▶ **What is being asked**
Give back every record word for word, keeping the pictures out.
########
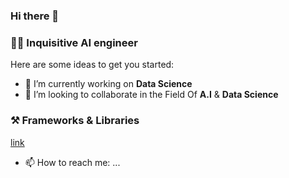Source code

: ### Hi there 👋

### :man_technologist: Inquisitive AI engineer


Here are some ideas to get you started:

- 🔭 I’m currently working on **Data Science** 
- 👯 I’m looking to collaborate in the Field Of **A.I** & **Data Science**


### :hammer_and_pick: Frameworks & Libraries
[link](https://img.shields.io/badge/Python-FFD43B?style=for-the-badge&logo=python&logoColor=blue)





- 📫 How to reach me: ...
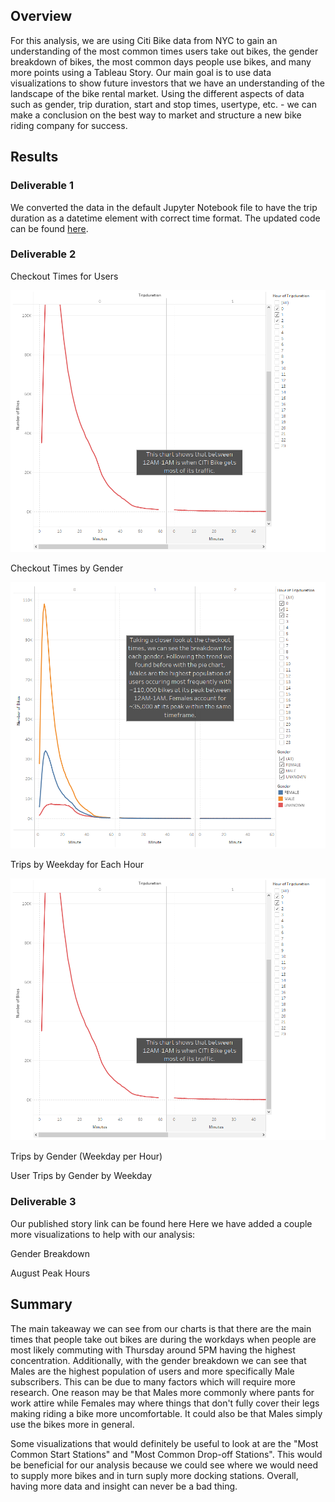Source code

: ## Overview
For this analysis, we are using Citi Bike data from NYC to gain an understanding of the most common times users take out bikes, the gender breakdown of bikes, the most common days people use bikes, and many more points using a Tableau Story. Our main goal is to use data visualizations to show future investors that we have an understanding of the landscape of the bike rental market. Using the different aspects of data such as gender, trip duration, start and stop times, usertype, etc. - we can make a conclusion on the best way to market and structure a new bike riding company for success. 

## Results
### Deliverable 1

We converted the data in the default Jupyter Notebook file to have the trip duration as a datetime element with correct time format. The updated code can be found [here](https://github.com/mooshak21/bikesharing/blob/main/NYC_CitiBike_Challenge.ipynb).

### Deliverable 2

Checkout Times for Users

![](https://github.com/mooshak21/bikesharing/blob/main/Resources/D2CheckoutTimesForUsers.png)

Checkout Times by Gender

![](https://github.com/mooshak21/bikesharing/blob/main/Resources/D2CheckoutTimesByGender.png)

Trips by Weekday for Each Hour

![](https://github.com/mooshak21/bikesharing/blob/main/Resources/D2CheckoutTimesForUsers.png)

Trips by Gender (Weekday per Hour)


User Trips by Gender by Weekday


### Deliverable 3
Our published story link can be found here
Here we have added a couple more visualizations to help with our analysis:

Gender Breakdown


August Peak Hours

## Summary
The main takeaway we can see from our charts is that there are the main times that people take out bikes are during the workdays when people are most likely commuting with Thursday around 5PM having the highest concentration. Additionally, with the gender breakdown we can see that Males are the highest population of users and more specifically Male subscribers. This can be due to many factors which will require more research. One reason may be that Males more commonly where pants for work attire while Females may where things that don't fully cover their legs making riding a bike more uncomfortable. It could also be that Males simply use the bikes more in general. 

Some visualizations that would definitely be useful to look at are the "Most Common Start Stations" and "Most Common Drop-off Stations". This would be beneficial for our analysis because we could see where we would need to supply more bikes and in turn suply more docking stations. Overall, having more data and insight can never be a bad thing. 
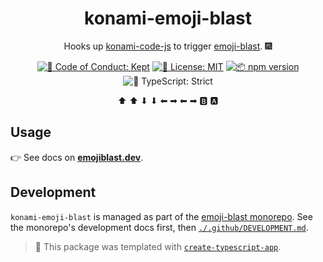 <h1 align="center">konami-emoji-blast</h1>

<p align="center">
  Hooks up <a href="https://github.com/Haeresis/konami-code-js">konami-code-js</a> to trigger <a href="https://github.com/JoshuaKGoldberg/emoji-blast/packages/emoji-blast">emoji-blast</a>.
  🎆
</p>

<p align="center">
	<a href="https://github.com/JoshuaKGoldberg/emoji-blast/blob/main/.github/CODE_OF_CONDUCT.md" target="_blank"><img alt="🤝 Code of Conduct: Kept" src="https://img.shields.io/badge/%F0%9F%A4%9D_code_of_conduct-kept-21bb42" /></a>
	<a href="https://github.com/JoshuaKGoldberg/konami-emoji-blast/blob/main/LICENSE.md" target="_blank"><img alt="📝 License: MIT" src="https://img.shields.io/badge/%F0%9F%93%9D_license-MIT-21bb42.svg"></a>
	<a href="http://npmjs.com/package/konami-emoji-blast"><img alt="📦 npm version" src="https://img.shields.io/npm/v/konami-emoji-blast?color=21bb42&label=%F0%9F%93%A6%20npm" /></a>
	<img alt="💪 TypeScript: Strict" src="https://img.shields.io/badge/%F0%9F%92%AA_typescript-strict-21bb42.svg" />
</p>

<p align="center">
	⬆ ⬆ ⬇ ⬇ ⬅ ➡ ⬅ ➡ 🅱 🅰
</p>

## Usage

👉 See docs on **[emojiblast.dev](https://emojiblast.dev)**.

## Development

`konami-emoji-blast` is managed as part of the <a href="https://github.com/JoshuaKGoldberg/emoji-blast">emoji-blast monorepo</a>.
See the monorepo's development docs first, then [`./.github/DEVELOPMENT.md`](.github/DEVELOPMENT.md).

> 💙 This package was templated with [`create-typescript-app`](https://github.com/JoshuaKGoldberg/create-typescript-app).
########
▶ **Exercise solution**
Source code

: ### Hi there 👋

### :man_technologist: Inquisitive AI engineer


Here are some ideas to get you started:

- 🔭 I’m currently working on **Data Science** 
- 👯 I’m looking to collaborate in the Field Of **A.I** & **Data Science**


### :hammer_and_pick: Frameworks & Libraries
[link](https://img.shields.io/badge/Python-FFD43B?style=for-the-badge&logo=python&logoColor=blue)





- 📫 How to reach me: ...
Source code

: ## Overview
For this analysis, we are using Citi Bike data from NYC to gain an understanding of the most common times users take out bikes, the gender breakdown of bikes, the most common days people use bikes, and many more points using a Tableau Story. Our main goal is to use data visualizations to show future investors that we have an understanding of the landscape of the bike rental market. Using the different aspects of data such as gender, trip duration, start and stop times, usertype, etc. - we can make a conclusion on the best way to market and structure a new bike riding company for success. 

## Results
### Deliverable 1

We converted the data in the default Jupyter Notebook file to have the trip duration as a datetime element with correct time format. The updated code can be found [here](https://github.com/mooshak21/bikesharing/blob/main/NYC_CitiBike_Challenge.ipynb).

### Deliverable 2

Checkout Times for Users

![](https://github.com/mooshak21/bikesharing/blob/main/Resources/D2CheckoutTimesForUsers.png)

Checkout Times by Gender

![](https://github.com/mooshak21/bikesharing/blob/main/Resources/D2CheckoutTimesByGender.png)

Trips by Weekday for Each Hour

![](https://github.com/mooshak21/bikesharing/blob/main/Resources/D2CheckoutTimesForUsers.png)

Trips by Gender (Weekday per Hour)


User Trips by Gender by Weekday


### Deliverable 3
Our published story link can be found here
Here we have added a couple more visualizations to help with our analysis:

Gender Breakdown


August Peak Hours

## Summary
The main takeaway we can see from our charts is that there are the main times that people take out bikes are during the workdays when people are most likely commuting with Thursday around 5PM having the highest concentration. Additionally, with the gender breakdown we can see that Males are the highest population of users and more specifically Male subscribers. This can be due to many factors which will require more research. One reason may be that Males more commonly where pants for work attire while Females may where things that don't fully cover their legs making riding a bike more uncomfortable. It could also be that Males simply use the bikes more in general. 

Some visualizations that would definitely be useful to look at are the "Most Common Start Stations" and "Most Common Drop-off Stations". This would be beneficial for our analysis because we could see where we would need to supply more bikes and in turn suply more docking stations. Overall, having more data and insight can never be a bad thing. 
 <h1 align="center">konami-emoji-blast</h1>

<p align="center">
  Hooks up <a href="https://github.com/Haeresis/konami-code-js">konami-code-js</a> to trigger <a href="https://github.com/JoshuaKGoldberg/emoji-blast/packages/emoji-blast">emoji-blast</a>.
  🎆
</p>

<p align="center">
	<a href="https://github.com/JoshuaKGoldberg/emoji-blast/blob/main/.github/CODE_OF_CONDUCT.md" target="_blank"><img alt="🤝 Code of Conduct: Kept" src="https://img.shields.io/badge/%F0%9F%A4%9D_code_of_conduct-kept-21bb42" /></a>
	<a href="https://github.com/JoshuaKGoldberg/konami-emoji-blast/blob/main/LICENSE.md" target="_blank"><img alt="📝 License: MIT" src="https://img.shields.io/badge/%F0%9F%93%9D_license-MIT-21bb42.svg"></a>
	<a href="http://npmjs.com/package/konami-emoji-blast"><img alt="📦 npm version" src="https://img.shields.io/npm/v/konami-emoji-blast?color=21bb42&label=%F0%9F%93%A6%20npm" /></a>
	<img alt="💪 TypeScript: Strict" src="https://img.shields.io/badge/%F0%9F%92%AA_typescript-strict-21bb42.svg" />
</p>

<p align="center">
	⬆ ⬆ ⬇ ⬇ ⬅ ➡ ⬅ ➡ 🅱 🅰
</p>

## Usage

👉 See docs on **[emojiblast.dev](https://emojiblast.dev)**.

## Development

`konami-emoji-blast` is managed as part of the <a href="https://github.com/JoshuaKGoldberg/emoji-blast">emoji-blast monorepo</a>.
See the monorepo's development docs first, then [`./.github/DEVELOPMENT.md`](.github/DEVELOPMENT.md).

> 💙 This package was templated with [`create-typescript-app`](https://github.com/JoshuaKGoldberg/create-typescript-app).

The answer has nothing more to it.